● **Work request**:
Among these entries, how many lines contain "jiradb"? Say the number and nothing else.

=== Supplied records ===

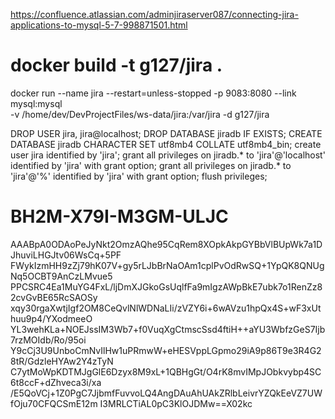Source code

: https://confluence.atlassian.com/adminjiraserver087/connecting-jira-applications-to-mysql-5-7-998871501.html

# docker build -t g127/jira .

 docker run  --name jira --restart=unless-stopped -p 9083:8080 --link mysql:mysql  \
  -v /home/dev/DevProjectFiles/ws-data/jira:/var/jira -d g127/jira

DROP USER jira, jira@localhost;
DROP DATABASE jiradb IF EXISTS;
CREATE DATABASE jiradb CHARACTER SET utf8mb4 COLLATE utf8mb4_bin;
create user jira identified by 'jira';
grant all privileges on jiradb.* to 'jira'@'localhost' identified by 'jira' with grant option;
grant all privileges on jiradb.* to 'jira'@'%' identified by 'jira' with grant option;
flush privileges;


# BH2M-X79I-M3GM-ULJC

AAABpA0ODAoPeJyNkt2OmzAQhe95CqRem8XOpkAkpGYBbVlBUpWk7a1DJhuviLHGJtv06WsCq+5PF
FWykIzmHH9zZj79hK07V+gy5rLJbBrNaOAm1cplPvOdRwSQ+1YpQK8QNUgNq5OCBT9AnCzLMvue5
PPCSRC4Ea1MuYG4FxL/ljDmXJGkoGsUqlfFa9mIgzAWpBkE7ubk7o1RenZz82cvGvBE65RcSAOSy
xqy30rgaXwtjIgf2OM8CeQvlNlWDNaLIi/zVZY6i+6wAVzu1hpQx4S+wF3xUthuu9p4/YXodmeeO
YL3wehKLa+NOEJssIM3Wb7+f0VuqXgCtmscSsd4ftiH++aYU3WbfzGeS7Ijb7rzMOIdb/Ro/95oi
Y9cCj3U9UnboCmNvIlHw1uPRmwW+eHESVppLGpmo29iA9p86T9e3R4G28tR/GdzleHYAw2Y4zTyN
C7ytMoWpKDTMJgGlE6Dzyx8M9xL+1QBHgGt/O4rK8mvIMpJObkvybp4SC6t8ccF+dZhveca3i/xa
/E5QoVCj+1Z0PgC7JjbmfFuvvoLQ4AngDAuAhUAkZRlbLeivrYZQkEeVZ7UWfOju70CFQCSmE12m
I3MRLCTiAL0pC3KlOJDMw==X02kc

===

● **Result for this exercise**:
4